▶ [THE TASK]: Write out every entry word for word.

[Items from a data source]

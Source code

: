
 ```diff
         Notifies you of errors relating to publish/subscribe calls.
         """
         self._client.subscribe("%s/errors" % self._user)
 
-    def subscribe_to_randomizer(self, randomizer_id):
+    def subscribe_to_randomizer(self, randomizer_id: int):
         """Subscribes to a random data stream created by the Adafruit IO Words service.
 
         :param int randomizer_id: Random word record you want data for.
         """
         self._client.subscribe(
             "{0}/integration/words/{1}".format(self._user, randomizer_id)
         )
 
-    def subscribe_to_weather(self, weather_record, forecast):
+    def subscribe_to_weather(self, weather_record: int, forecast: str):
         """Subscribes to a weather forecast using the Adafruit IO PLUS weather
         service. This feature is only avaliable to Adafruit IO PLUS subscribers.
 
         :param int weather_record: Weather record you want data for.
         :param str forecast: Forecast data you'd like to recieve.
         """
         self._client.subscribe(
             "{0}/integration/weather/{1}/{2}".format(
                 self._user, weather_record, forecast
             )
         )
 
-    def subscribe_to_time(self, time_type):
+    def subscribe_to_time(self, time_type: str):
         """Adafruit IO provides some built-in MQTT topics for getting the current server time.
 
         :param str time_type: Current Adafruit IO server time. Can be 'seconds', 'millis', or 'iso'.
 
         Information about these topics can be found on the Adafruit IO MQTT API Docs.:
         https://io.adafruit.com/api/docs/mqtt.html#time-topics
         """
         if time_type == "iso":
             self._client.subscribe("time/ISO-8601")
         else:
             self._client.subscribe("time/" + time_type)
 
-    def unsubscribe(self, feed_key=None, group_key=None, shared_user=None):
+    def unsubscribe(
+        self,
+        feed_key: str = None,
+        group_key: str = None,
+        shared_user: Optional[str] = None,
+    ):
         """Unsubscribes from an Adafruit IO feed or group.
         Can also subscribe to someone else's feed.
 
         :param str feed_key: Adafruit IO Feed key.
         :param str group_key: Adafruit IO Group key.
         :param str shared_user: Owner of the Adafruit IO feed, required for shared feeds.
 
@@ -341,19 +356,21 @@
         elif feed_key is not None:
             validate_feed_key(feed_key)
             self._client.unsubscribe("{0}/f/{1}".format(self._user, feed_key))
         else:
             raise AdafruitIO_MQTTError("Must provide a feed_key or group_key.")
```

▶ [ANSWER TO THE EXERCISE]:
Source code

:
 ```diff
         Notifies you of errors relating to publish/subscribe calls.
         """
         self._client.subscribe("%s/errors" % self._user)
 
-    def subscribe_to_randomizer(self, randomizer_id):
+    def subscribe_to_randomizer(self, randomizer_id: int):
         """Subscribes to a random data stream created by the Adafruit IO Words service.
 
         :param int randomizer_id: Random word record you want data for.
         """
         self._client.subscribe(
             "{0}/integration/words/{1}".format(self._user, randomizer_id)
         )
 
-    def subscribe_to_weather(self, weather_record, forecast):
+    def subscribe_to_weather(self, weather_record: int, forecast: str):
         """Subscribes to a weather forecast using the Adafruit IO PLUS weather
         service. This feature is only avaliable to Adafruit IO PLUS subscribers.
 
         :param int weather_record: Weather record you want data for.
         :param str forecast: Forecast data you'd like to recieve.
         """
         self._client.subscribe(
             "{0}/integration/weather/{1}/{2}".format(
                 self._user, weather_record, forecast
             )
         )
 
-    def subscribe_to_time(self, time_type):
+    def subscribe_to_time(self, time_type: str):
         """Adafruit IO provides some built-in MQTT topics for getting the current server time.
 
         :param str time_type: Current Adafruit IO server time. Can be 'seconds', 'millis', or 'iso'.
 
         Information about these topics can be found on the Adafruit IO MQTT API Docs.:
         https://io.adafruit.com/api/docs/mqtt.html#time-topics
         """
         if time_type == "iso":
             self._client.subscribe("time/ISO-8601")
         else:
             self._client.subscribe("time/" + time_type)
 
-    def unsubscribe(self, feed_key=None, group_key=None, shared_user=None):
+    def unsubscribe(
+        self,
+        feed_key: str = None,
+        group_key: str = None,
+        shared_user: Optional[str] = None,
+    ):
         """Unsubscribes from an Adafruit IO feed or group.
         Can also subscribe to someone else's feed.
 
         :param str feed_key: Adafruit IO Feed key.
         :param str group_key: Adafruit IO Group key.
         :param str shared_user: Owner of the Adafruit IO feed, required for shared feeds.
 
@@ -341,19 +356,21 @@
         elif feed_key is not None:
             validate_feed_key(feed_key)
             self._client.unsubscribe("{0}/f/{1}".format(self._user, feed_key))
         else:
             raise AdafruitIO_MQTTError("Must provide a feed_key or group_key.")
```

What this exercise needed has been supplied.